3. Знакомство с делом
Как я уже говорил, Холмский в одном из своих разговоров упоминал некоего Виктора Соколова, следователя московского уголовного розыска. Виктор изредка навещал Холмского, когда у него случались затруднения в его расследованиях. Но на этот раз было такое впечатление, что он просто заскочил на дружеский огонек. Он принес с собой бутылку великолепного островного виски "Talisker", упомянув, что за ним "был небольшой должок".
- Я и на этот раз оказался прав - Ефимкин? - спросил Холмский, с любопытством разглядывая на этикетке бутылки синюю карту острова Скай.
- Совершенно верно, - коротко ответил Соколов. - Попадание оказалось в десятку.
Холмский достал с верхней полочки три невысоких стакана с утолщенным дном, мы закурили и неторопливо приступили к дегустации благородного напитка.
- А знаете ли вы, что виски "Talisker" недавно признан одним из шести классических оригинальных сортов виски? - спросил Холмский, любуясь на просвет окна золотистой игрой напитка.

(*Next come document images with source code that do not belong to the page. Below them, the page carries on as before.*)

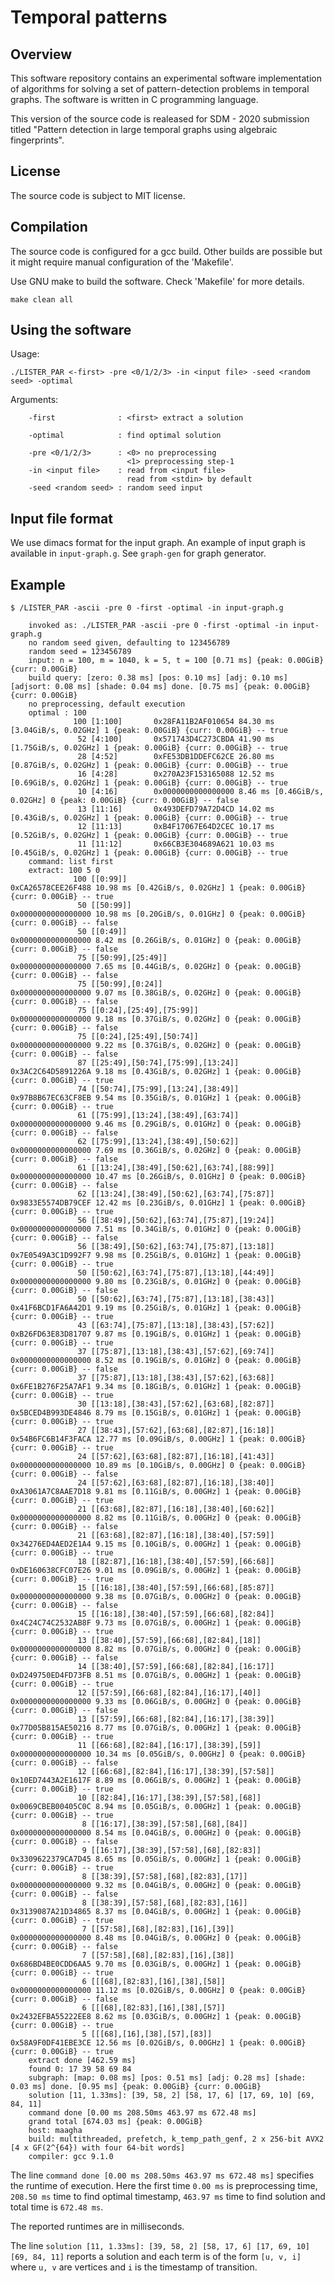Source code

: # Temporal patterns

## Overview
This software repository contains an experimental software implementation of algorithms for solving a set of pattern-detection problems in temporal graphs. The software is written in C programming language.

This version of the source code is realeased for SDM - 2020 submission titled "Pattern detection in large temporal graphs using algebraic fingerprints".

## License
The source code is subject to MIT license.

## Compilation
The source code is configured for a gcc build. Other builds are possible but it might require manual configuration of the 'Makefile'.

Use GNU make to build the software. Check 'Makefile' for more details.

`make clean all`

## Using the software
Usage: 

`./LISTER_PAR <-first> -pre <0/1/2/3> -in <input file> -seed <random seed> -optimal`

Arguments:

        -first       		: <first> extract a solution

		-optimal 			: find optimal solution
                             
        -pre <0/1/2/3>      : <0> no preprocessing
                              <1> preprocessing step-1
        -in <input file>    : read from <input file>
                              read from <stdin> by default
        -seed <random seed> : random seed input

## Input file format
We use dimacs format for the input graph. An example of input graph is available in `input-graph.g`. See `graph-gen` for graph generator. 

## Example

`$ /LISTER_PAR -ascii -pre 0 -first -optimal -in input-graph.g`  

        invoked as: ./LISTER_PAR -ascii -pre 0 -first -optimal -in input-graph.g
        no random seed given, defaulting to 123456789
        random seed = 123456789
        input: n = 100, m = 1040, k = 5, t = 100 [0.71 ms] {peak: 0.00GiB} {curr: 0.00GiB}
        build query: [zero: 0.38 ms] [pos: 0.10 ms] [adj: 0.10 ms] [adjsort: 0.08 ms] [shade: 0.04 ms] done. [0.75 ms] {peak: 0.00GiB} {curr: 0.00GiB}
        no preprocessing, default execution
        optimal : 100
                  100 [1:100]		0x28FA11B2AF010654 84.30 ms [3.04GiB/s, 0.02GHz] 1 {peak: 0.00GiB} {curr: 0.00GiB} -- true
                   52 [4:100]		0x571743D4C273CBDA 41.90 ms [1.75GiB/s, 0.02GHz] 1 {peak: 0.00GiB} {curr: 0.00GiB} -- true
                   28 [4:52]		0xFE53DB1DDEFC62CE 26.80 ms [0.87GiB/s, 0.02GHz] 1 {peak: 0.00GiB} {curr: 0.00GiB} -- true
                   16 [4:28]		0x270A23F153165088 12.52 ms [0.69GiB/s, 0.02GHz] 1 {peak: 0.00GiB} {curr: 0.00GiB} -- true
                   10 [4:16]		0x0000000000000000 8.46 ms [0.46GiB/s, 0.02GHz] 0 {peak: 0.00GiB} {curr: 0.00GiB} -- false
                   13 [11:16]		0x493DEFD79A72D4CD 14.02 ms [0.43GiB/s, 0.02GHz] 1 {peak: 0.00GiB} {curr: 0.00GiB} -- true
                   12 [11:13]		0xB4F17067E64D2CEC 10.17 ms [0.52GiB/s, 0.02GHz] 1 {peak: 0.00GiB} {curr: 0.00GiB} -- true
                   11 [11:12]		0x66CB3E304689A621 10.03 ms [0.45GiB/s, 0.02GHz] 1 {peak: 0.00GiB} {curr: 0.00GiB} -- true
        command: list first
        extract: 100 5 0
                  100 [[0:99]]                                                                                                  0xCA26578CEE26F488 10.98 ms [0.42GiB/s, 0.02GHz] 1 {peak: 0.00GiB} {curr: 0.00GiB} -- true
                   50 [[50:99]]                                                                                                 0x0000000000000000 10.98 ms [0.20GiB/s, 0.01GHz] 0 {peak: 0.00GiB} {curr: 0.00GiB} -- false
                   50 [[0:49]]                                                                                                  0x0000000000000000 8.42 ms [0.26GiB/s, 0.01GHz] 0 {peak: 0.00GiB} {curr: 0.00GiB} -- false
                   75 [[50:99],[25:49]]                                                                                         0x0000000000000000 7.65 ms [0.44GiB/s, 0.02GHz] 0 {peak: 0.00GiB} {curr: 0.00GiB} -- false
                   75 [[50:99],[0:24]]                                                                                          0x0000000000000000 9.07 ms [0.38GiB/s, 0.02GHz] 0 {peak: 0.00GiB} {curr: 0.00GiB} -- false
                   75 [[0:24],[25:49],[75:99]]                                                                                  0x0000000000000000 9.18 ms [0.37GiB/s, 0.02GHz] 0 {peak: 0.00GiB} {curr: 0.00GiB} -- false
                   75 [[0:24],[25:49],[50:74]]                                                                                  0x0000000000000000 9.22 ms [0.37GiB/s, 0.02GHz] 0 {peak: 0.00GiB} {curr: 0.00GiB} -- false
                   87 [[25:49],[50:74],[75:99],[13:24]]                                                                         0x3AC2C64D5891226A 9.18 ms [0.43GiB/s, 0.02GHz] 1 {peak: 0.00GiB} {curr: 0.00GiB} -- true
                   74 [[50:74],[75:99],[13:24],[38:49]]                                                                         0x97B8B67EC63CF8EB 9.54 ms [0.35GiB/s, 0.01GHz] 1 {peak: 0.00GiB} {curr: 0.00GiB} -- true
                   61 [[75:99],[13:24],[38:49],[63:74]]                                                                         0x0000000000000000 9.46 ms [0.29GiB/s, 0.01GHz] 0 {peak: 0.00GiB} {curr: 0.00GiB} -- false
                   62 [[75:99],[13:24],[38:49],[50:62]]                                                                         0x0000000000000000 7.69 ms [0.36GiB/s, 0.02GHz] 0 {peak: 0.00GiB} {curr: 0.00GiB} -- false
                   61 [[13:24],[38:49],[50:62],[63:74],[88:99]]                                                                 0x0000000000000000 10.47 ms [0.26GiB/s, 0.01GHz] 0 {peak: 0.00GiB} {curr: 0.00GiB} -- false
                   62 [[13:24],[38:49],[50:62],[63:74],[75:87]]                                                                 0x9833E5574DB79CEF 12.42 ms [0.23GiB/s, 0.01GHz] 1 {peak: 0.00GiB} {curr: 0.00GiB} -- true
                   56 [[38:49],[50:62],[63:74],[75:87],[19:24]]                                                                 0x0000000000000000 7.51 ms [0.34GiB/s, 0.01GHz] 0 {peak: 0.00GiB} {curr: 0.00GiB} -- false
                   56 [[38:49],[50:62],[63:74],[75:87],[13:18]]                                                                 0x7E0549A3C1D992F7 9.98 ms [0.25GiB/s, 0.01GHz] 1 {peak: 0.00GiB} {curr: 0.00GiB} -- true
                   50 [[50:62],[63:74],[75:87],[13:18],[44:49]]                                                                 0x0000000000000000 9.80 ms [0.23GiB/s, 0.01GHz] 0 {peak: 0.00GiB} {curr: 0.00GiB} -- false
                   50 [[50:62],[63:74],[75:87],[13:18],[38:43]]                                                                 0x41F6BCD1FA6A42D1 9.19 ms [0.25GiB/s, 0.01GHz] 1 {peak: 0.00GiB} {curr: 0.00GiB} -- true
                   43 [[63:74],[75:87],[13:18],[38:43],[57:62]]                                                                 0xB26FD63E83D81707 9.87 ms [0.19GiB/s, 0.01GHz] 1 {peak: 0.00GiB} {curr: 0.00GiB} -- true
                   37 [[75:87],[13:18],[38:43],[57:62],[69:74]]                                                                 0x0000000000000000 8.52 ms [0.19GiB/s, 0.01GHz] 0 {peak: 0.00GiB} {curr: 0.00GiB} -- false
                   37 [[75:87],[13:18],[38:43],[57:62],[63:68]]                                                                 0x6FE1B276F25A7AF1 9.34 ms [0.18GiB/s, 0.01GHz] 1 {peak: 0.00GiB} {curr: 0.00GiB} -- true
                   30 [[13:18],[38:43],[57:62],[63:68],[82:87]]                                                                 0x5BCED4B993DE4846 8.79 ms [0.15GiB/s, 0.01GHz] 1 {peak: 0.00GiB} {curr: 0.00GiB} -- true
                   27 [[38:43],[57:62],[63:68],[82:87],[16:18]]                                                                 0x54B6FC6B14F3FACA 12.77 ms [0.09GiB/s, 0.00GHz] 1 {peak: 0.00GiB} {curr: 0.00GiB} -- true
                   24 [[57:62],[63:68],[82:87],[16:18],[41:43]]                                                                 0x0000000000000000 10.89 ms [0.10GiB/s, 0.00GHz] 0 {peak: 0.00GiB} {curr: 0.00GiB} -- false
                   24 [[57:62],[63:68],[82:87],[16:18],[38:40]]                                                                 0xA3061A7C8AAE7D18 9.81 ms [0.11GiB/s, 0.00GHz] 1 {peak: 0.00GiB} {curr: 0.00GiB} -- true
                   21 [[63:68],[82:87],[16:18],[38:40],[60:62]]                                                                 0x0000000000000000 8.82 ms [0.11GiB/s, 0.00GHz] 0 {peak: 0.00GiB} {curr: 0.00GiB} -- false
                   21 [[63:68],[82:87],[16:18],[38:40],[57:59]]                                                                 0x34276ED4AED2E1A4 9.15 ms [0.10GiB/s, 0.00GHz] 1 {peak: 0.00GiB} {curr: 0.00GiB} -- true
                   18 [[82:87],[16:18],[38:40],[57:59],[66:68]]                                                                 0xDE160638CFC07E26 9.01 ms [0.09GiB/s, 0.00GHz] 1 {peak: 0.00GiB} {curr: 0.00GiB} -- true
                   15 [[16:18],[38:40],[57:59],[66:68],[85:87]]                                                                 0x0000000000000000 9.38 ms [0.07GiB/s, 0.00GHz] 0 {peak: 0.00GiB} {curr: 0.00GiB} -- false
                   15 [[16:18],[38:40],[57:59],[66:68],[82:84]]                                                                 0x4C24C74C2532AB8F 9.73 ms [0.07GiB/s, 0.00GHz] 1 {peak: 0.00GiB} {curr: 0.00GiB} -- true
                   13 [[38:40],[57:59],[66:68],[82:84],[18]]                                                                    0x0000000000000000 8.82 ms [0.07GiB/s, 0.00GHz] 0 {peak: 0.00GiB} {curr: 0.00GiB} -- false
                   14 [[38:40],[57:59],[66:68],[82:84],[16:17]]                                                                 0xD249750ED4FD73FB 8.51 ms [0.07GiB/s, 0.00GHz] 1 {peak: 0.00GiB} {curr: 0.00GiB} -- true
                   12 [[57:59],[66:68],[82:84],[16:17],[40]]                                                                    0x0000000000000000 9.33 ms [0.06GiB/s, 0.00GHz] 0 {peak: 0.00GiB} {curr: 0.00GiB} -- false
                   13 [[57:59],[66:68],[82:84],[16:17],[38:39]]                                                                 0x77D05B815AE50216 8.77 ms [0.07GiB/s, 0.00GHz] 1 {peak: 0.00GiB} {curr: 0.00GiB} -- true
                   11 [[66:68],[82:84],[16:17],[38:39],[59]]                                                                    0x0000000000000000 10.34 ms [0.05GiB/s, 0.00GHz] 0 {peak: 0.00GiB} {curr: 0.00GiB} -- false
                   12 [[66:68],[82:84],[16:17],[38:39],[57:58]]                                                                 0x10ED7443A2E1617F 8.89 ms [0.06GiB/s, 0.00GHz] 1 {peak: 0.00GiB} {curr: 0.00GiB} -- true
                   10 [[82:84],[16:17],[38:39],[57:58],[68]]                                                                    0x0069CBEB00405C0C 8.94 ms [0.05GiB/s, 0.00GHz] 1 {peak: 0.00GiB} {curr: 0.00GiB} -- true
                    8 [[16:17],[38:39],[57:58],[68],[84]]                                                                       0x0000000000000000 8.54 ms [0.04GiB/s, 0.00GHz] 0 {peak: 0.00GiB} {curr: 0.00GiB} -- false
                    9 [[16:17],[38:39],[57:58],[68],[82:83]]                                                                    0x3309622379CA7D45 8.65 ms [0.05GiB/s, 0.00GHz] 1 {peak: 0.00GiB} {curr: 0.00GiB} -- true
                    8 [[38:39],[57:58],[68],[82:83],[17]]                                                                       0x0000000000000000 9.32 ms [0.04GiB/s, 0.00GHz] 0 {peak: 0.00GiB} {curr: 0.00GiB} -- false
                    8 [[38:39],[57:58],[68],[82:83],[16]]                                                                       0x3139087A21D34865 8.37 ms [0.04GiB/s, 0.00GHz] 1 {peak: 0.00GiB} {curr: 0.00GiB} -- true
                    7 [[57:58],[68],[82:83],[16],[39]]                                                                          0x0000000000000000 8.48 ms [0.04GiB/s, 0.00GHz] 0 {peak: 0.00GiB} {curr: 0.00GiB} -- false
                    7 [[57:58],[68],[82:83],[16],[38]]                                                                          0x686BD4BE0CDD6AA5 9.70 ms [0.03GiB/s, 0.00GHz] 1 {peak: 0.00GiB} {curr: 0.00GiB} -- true
                    6 [[[68],[82:83],[16],[38],[58]]                                                                            0x0000000000000000 11.12 ms [0.02GiB/s, 0.00GHz] 0 {peak: 0.00GiB} {curr: 0.00GiB} -- false
                    6 [[[68],[82:83],[16],[38],[57]]                                                                            0x2432EFBA55222EE8 8.62 ms [0.03GiB/s, 0.00GHz] 1 {peak: 0.00GiB} {curr: 0.00GiB} -- true
                    5 [[[68],[16],[38],[57],[83]]                                                                               0x58A9F0DF41EBE3CE 12.56 ms [0.02GiB/s, 0.00GHz] 1 {peak: 0.00GiB} {curr: 0.00GiB} -- true
        extract done [462.59 ms]
        found 0: 17 39 58 69 84
        subgraph: [map: 0.08 ms] [pos: 0.51 ms] [adj: 0.28 ms] [shade: 0.03 ms] done. [0.95 ms] {peak: 0.00GiB} {curr: 0.00GiB}
        solution [11, 1.33ms]: [39, 58, 2] [58, 17, 6] [17, 69, 10] [69, 84, 11]
        command done [0.00 ms 208.50ms 463.97 ms 672.48 ms]
        grand total [674.03 ms] {peak: 0.00GiB}
        host: maagha
        build: multithreaded, prefetch, k_temp_path_genf, 2 x 256-bit AVX2 [4 x GF(2^{64}) with four 64-bit words]
        compiler: gcc 9.1.0

The line `command done [0.00 ms 208.50ms 463.97 ms 672.48 ms]` specifies the runtime of execution. Here the first time `0.00 ms` is preprocessing time, `208.50 ms` time to find optimal timestamp, `463.97 ms` time to find solution and total time is `672.48 ms`.  

The reported runtimes are in milliseconds.

The line `solution [11, 1.33ms]: [39, 58, 2] [58, 17, 6] [17, 69, 10] [69, 84, 11]` reports a solution and each term is of the form `[u, v, i]` where `u, v` are vertices and `i` is the timestamp of transition.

- Ничего я не знаю! - пробурчал Соколов. - Я просто попросил продавщицу дать мне самый дорогой виски, какой у нее есть.
- А что значит - "классический"? - спросил я. - Я слабо разбираюсь в виски.
- Классический, - только и ждал этого вопроса Холмский, - это означает, что технология его производства и вкус признаны ассоциацией производителей виски Шотландии образцовыми и неповторимыми. Все остальные сорта - это уже, в какой-то мере их верификация. У виски "Talisker" незабываемый морской характер - вот вдохните запах! - он поднес стакан к носу и закрыл в экстазе глаза, - в нем слышен запах береговых торфяников, через которые струилась вода - основа любого виски, в нем чувствуется запах йода морских водорослей, настоявшийся тогда, когда солодовый виски вызревал в дубовых бочках на ветренном побережье острова, в нем отдается горький запах дуба бочек из-под Олорозо!
- Остапа опять понесло! - ухмыльнувшись, дружески отметил Соколов. - Ты теперь нам битый час будешь петь о процессе производства "живой" воды.
- В таком случае закругляюсь! - удрученно сказал Холмский. - Но, с другой стороны, неужели вам совсем не интересна информация об этом великолепном напитке.
- Да по мне все они на одно лицо, - снова проворчал Соколов. - Шотландский самогон, одно слово.
- Согласен, что самогон, - но зато какого качества! - пропел Холмский.
Дальше разговором в основном владел Соколов. Но ни о каких делах он больше не упоминал. Болтал о погоде, весело рассказал пару забавных случаев из своей следственной практики. Потом он вдруг умолк и стал задумчиво сбивать щелчками пепел с сигареты. Холмский внимательно посмотрел на него.
- Чувствую, у тебя есть для меня какое-то интересное дело, а, Виктор?
- О нет, Александр Васильевич, ничего интересного!
- В таком случае, давай-ка рассказывай.
Соколов рассмеялся:
- От тебя, Александр Васильевич, ничего не скроешь. У меня, действительно, есть на примете один случай, но он немного странный, и я сам еще не определился по отношению к нему, что мне здесь нужно делать. Ты же знаешь - я обращаюсь к тебе только тогда, когда понимаю, что я в тупике и самостоятельно выбраться оттуда не могу.